António
Cluny — Será conveniente um modelo organizativo que, consistentemente, permita
congregar numa única procuradoria magistrados especializados em diferentes
áreas do direito.
Nos finais
de Junho, em Belgrado, a MEDEL vai organizar, em conjunto com as associações de
juízes e procuradores sérvios, uma conferência sobre o fenómeno da corrupção,
que nos dias de hoje aflige as sociedades europeias e agrava a crise.
Na
discussão deste tema, o exemplo do Tribunal de Contas (TC) português constitui
uma referência. Com efeito, enquanto fiscaliza a legalidade das receitas e da
despesa pública, tem contribuído também, através dos relatórios das suas
auditorias, para prevenir e combater decisivamente a corrupção. Além de que, ao
contrário do que acontece noutros países, o Ministério Público (MP) é ali
representado por magistrados que integram o corpo único de procuradores da
República.
De
um lado, o MP dispõe no TC de uma competência conatural ao seu estatuto: a
iniciativa para demandar em sede sancionatória e reintegratória todos quantos
os relatórios de auditoria identificam como autores de infracções financeiras.
De
outro, o mesmo Ministério Público, porque representado por elementos do corpo nacional
dessa magistratura única, está perfeitamente habilitado, também, a, quando se
justifique, desencadear todo o tipo de iniciativas adequadas à
responsabilização dos mesmos responsáveis na jurisdição penal e administrativa.
Hoje muitos dos mais importantes processos de corrupção que correm nos
tribunais judiciais do nosso país resultam já directamente dos alertas e das
participações que o Ministério Público junto com o Tribunal de Contas
concretiza junto de outras jurisdições.
Seria,
porém, possível e desejável ir mais além.
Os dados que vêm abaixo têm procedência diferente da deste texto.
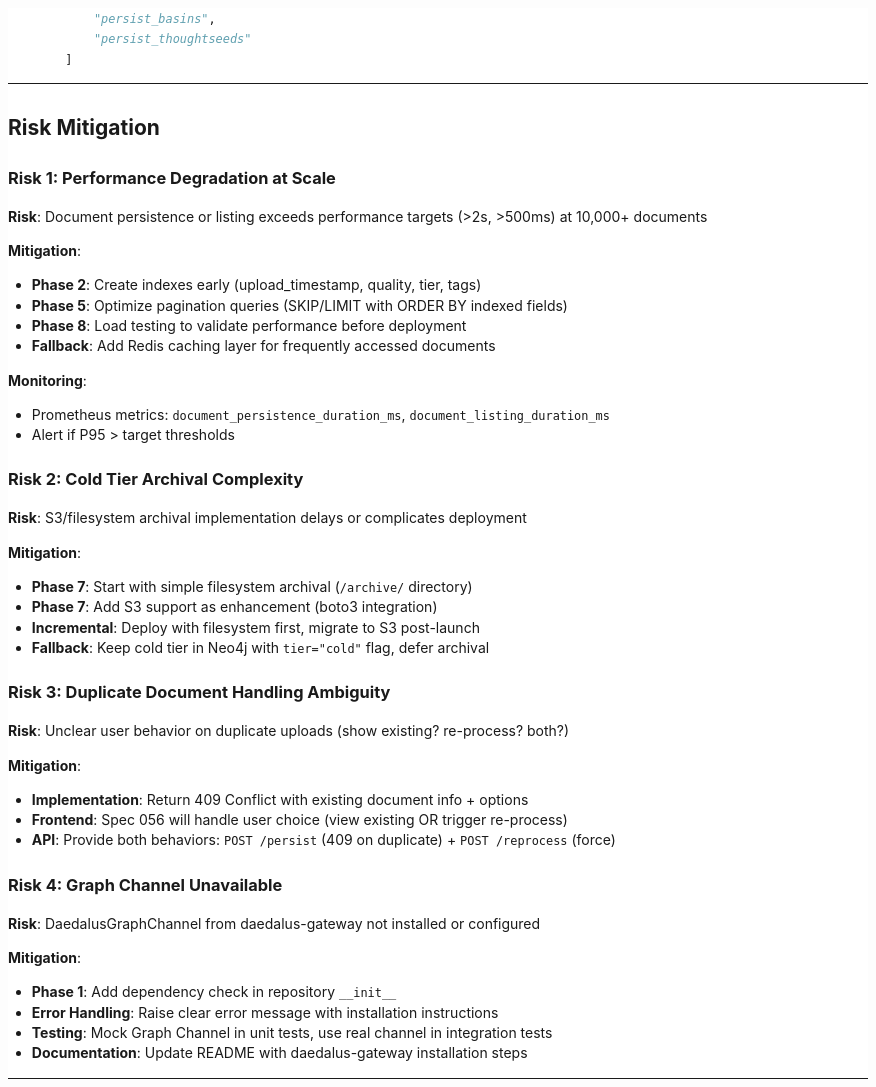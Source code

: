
 ```python
            "persist_basins",
            "persist_thoughtseeds"
        ]
```

---

## Risk Mitigation

### Risk 1: Performance Degradation at Scale

**Risk**: Document persistence or listing exceeds performance targets (>2s, >500ms) at 10,000+ documents

**Mitigation**:
- **Phase 2**: Create indexes early (upload_timestamp, quality, tier, tags)
- **Phase 5**: Optimize pagination queries (SKIP/LIMIT with ORDER BY indexed fields)
- **Phase 8**: Load testing to validate performance before deployment
- **Fallback**: Add Redis caching layer for frequently accessed documents

**Monitoring**:
- Prometheus metrics: `document_persistence_duration_ms`, `document_listing_duration_ms`
- Alert if P95 > target thresholds

### Risk 2: Cold Tier Archival Complexity

**Risk**: S3/filesystem archival implementation delays or complicates deployment

**Mitigation**:
- **Phase 7**: Start with simple filesystem archival (`/archive/` directory)
- **Phase 7**: Add S3 support as enhancement (boto3 integration)
- **Incremental**: Deploy with filesystem first, migrate to S3 post-launch
- **Fallback**: Keep cold tier in Neo4j with `tier="cold"` flag, defer archival

### Risk 3: Duplicate Document Handling Ambiguity

**Risk**: Unclear user behavior on duplicate uploads (show existing? re-process? both?)

**Mitigation**:
- **Implementation**: Return 409 Conflict with existing document info + options
- **Frontend**: Spec 056 will handle user choice (view existing OR trigger re-process)
- **API**: Provide both behaviors: `POST /persist` (409 on duplicate) + `POST /reprocess` (force)

### Risk 4: Graph Channel Unavailable

**Risk**: DaedalusGraphChannel from daedalus-gateway not installed or configured

**Mitigation**:
- **Phase 1**: Add dependency check in repository `__init__`
- **Error Handling**: Raise clear error message with installation instructions
- **Testing**: Mock Graph Channel in unit tests, use real channel in integration tests
- **Documentation**: Update README with daedalus-gateway installation steps

---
Refiro-me à capacidade da organização
interna do Ministério Público de articular, a nível das diferentes jurisdições
que integram o poder judicial, uma estratégia judiciária única e combinada.
A
concretização organizativa de uma tal estratégia poderia impedir os efeitos
socialmente perniciosos dos actos e contratos geradores da despesa ilícita,
prevenir e recuperar os danos já produzidos ao erário público e punir,
financeira e criminalmente, os distintos agentes das acções ilegais detectadas
pelas auditorias. Se é" verdade que o sistema português possibilita a
acção interactiva do Ministério Público nas diferentes jurisdições, não fornece
ainda, todavia, uma estrutura adequada que potencie essa virtualidade.
Será
conveniente, para uma eficaz intervenção sobre a corrupção, um modelo
organizativo que, consistentemente, permita congregar numa única procuradoria
magistrados especializados em diferentes áreas do direito: financeiro,
administrativo, urbanístico e criminal.
Carece-se,
de facto, afinal, de um modelo optimizado que, simultaneamente, concentre,
planeie e execute uma acção coordenada e eficiente do Ministério Público.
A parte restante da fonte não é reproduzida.